Disruption of myelin causes severe neurological diseases. An understanding of the mechanisms that control myelination and remyelination is needed to develop therapeutic strategies for demyelinating diseases such as multiple sclerosis (MS). Our previous finding indicating the critical involvement of the gamma chain of immunogloblin Fc receptors (FcRgamma) and Fyn signaling in oligodendrocyte differentiaion and myelination demands a fundamental revision of the strategies used for MS therapy, because antigen-antibody complexes in MS patients may induce the direct dysregulation of myelination process as well as the inflammatory destruction of myelin sheath.
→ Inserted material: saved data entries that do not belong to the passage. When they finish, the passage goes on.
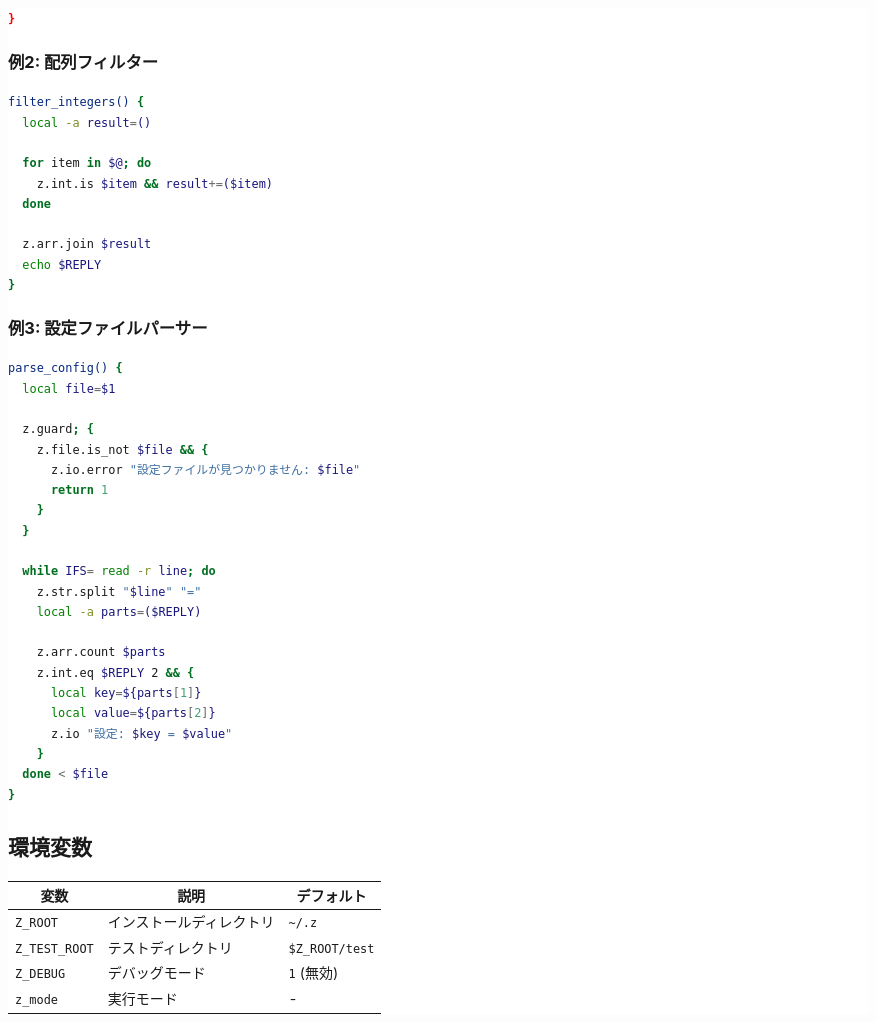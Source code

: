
 ```zsh
}
```

### 例2: 配列フィルター

```zsh
filter_integers() {
  local -a result=()
  
  for item in $@; do
    z.int.is $item && result+=($item)
  done
  
  z.arr.join $result
  echo $REPLY
}
```

### 例3: 設定ファイルパーサー

```zsh
parse_config() {
  local file=$1
  
  z.guard; {
    z.file.is_not $file && {
      z.io.error "設定ファイルが見つかりません: $file"
      return 1
    }
  }
  
  while IFS= read -r line; do
    z.str.split "$line" "="
    local -a parts=($REPLY)
    
    z.arr.count $parts
    z.int.eq $REPLY 2 && {
      local key=${parts[1]}
      local value=${parts[2]}
      z.io "設定: $key = $value"
    }
  done < $file
}
```

## 環境変数

| 変数 | 説明 | デフォルト |
|------|------|----------|
| `Z_ROOT` | インストールディレクトリ | `~/.z` |
| `Z_TEST_ROOT` | テストディレクトリ | `$Z_ROOT/test` |
| `Z_DEBUG` | デバッグモード | `1` (無効) |
| `z_mode` | 実行モード | - |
Here we show that the FcRgamma/Fyn signaling cascade is critically involved in cuprizone-induced demyelination/remyelination, with no lymphocytic response. The levels of phosphorylated myelin basic proteins (p-MBPs), especially the 21.5-kDa isoform, but not the levels of total MBPs, decreased markedly during demyelination induced by aging, cuprizone treatment, and double knockout of FcRgamma/Fyn genes. We also showed that the recovery from demyelination in cuprizone-treated and aged mice is achieved after administration of the herbal medicine Ninjin'yoeito, an effective therapy targeting the FcRgamma/Fyn-Rho (Rac1)-MAPK (P38 MAPK)-p-MBPs signaling cascade. These results suggest that the restoration of FcRgamma/Fyn signaling represents a new approach for the treatment of demyelinating diseases.